(Pictures paired with source code)
- - -

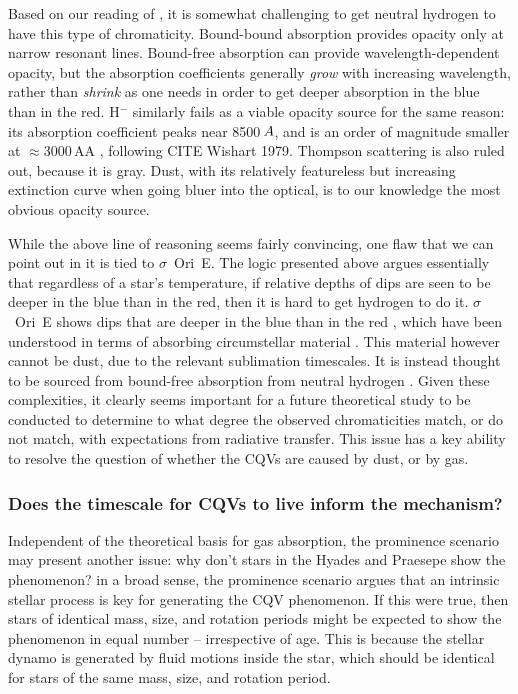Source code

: \documentclass[11pt,twocolumn,tighten]{aastex63}
\begin{document}
Based on our reading of \citet[][Ch.~8]{1992oasp.book.....G},
it is somewhat challenging to get neutral hydrogen to have this type of chromaticity.
Bound-bound absorption provides opacity only at narrow resonant lines.
Bound-free absorption can provide wavelength-dependent opacity, but the
absorption coefficients generally {\it grow} with increasing wavelength, rather
than {\it shrink} as one needs in order to get deeper absorption in
the blue than in the red.  H$^-$ similarly fails as a viable opacity
source for the same reason: its absorption coefficient peaks near
8500\,$\AA$, and is an order of magnitude smaller at $\approx$3000\,AA
\citep{1992oasp.book.....G}, following CITE Wishart 1979.
Thompson scattering is also ruled out, because it is gray.
Dust, with its relatively featureless but increasing extinction curve
when going bluer into the optical, is to our knowledge the most
obvious opacity source.

While the above line of reasoning seems fairly convincing,
one flaw that we can point out in it is tied to $\sigma$~Ori~E.
The logic presented above argues essentially that regardless of a star's temperature,
if relative depths of dips are seen to be deeper in the blue than in the red,
then it is hard to get hydrogen to do it.
$\sigma$~Ori~E shows dips that are deeper in the blue than in the red \citep{1977ApJ...216L..31H},
which have been understood in terms of absorbing circumstellar material
\citep{2005ApJ...630L..81T}.
This material however cannot be dust, due to the relevant sublimation timescales.
It is instead thought to be sourced from bound-free absorption from neutral hydrogen
\citep{2005ApJ...630L..81T}.  Given these complexities, it clearly
seems important for a future theoretical study to be conducted to
determine to what degree the observed chromaticities match, or do not
match, with expectations from radiative transfer.
This issue has a key ability to resolve the question of whether the
CQVs are caused by dust, or by gas.

\subsubsection{Does the timescale for CQVs to live inform the mechanism?}
Independent of the theoretical basis for gas absorption, the
prominence scenario may present another issue: why don't stars in the
Hyades and Praesepe show the phenomenon?
in a broad sense, the prominence scenario argues that an intrinsic
stellar process is key for generating the CQV phenomenon.
If this were true, then stars of identical mass, size, and rotation
periods might be expected to show the phenomenon in equal number --
irrespective of age.
This is because the stellar dynamo is generated by fluid
motions inside the star, which should be identical for stars of the
same mass, size, and rotation period.
\end{document}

- - -

(What needs to be done) Count, in the records above, the lines that include "order", and give the number with nothing added.

(Task answer) 2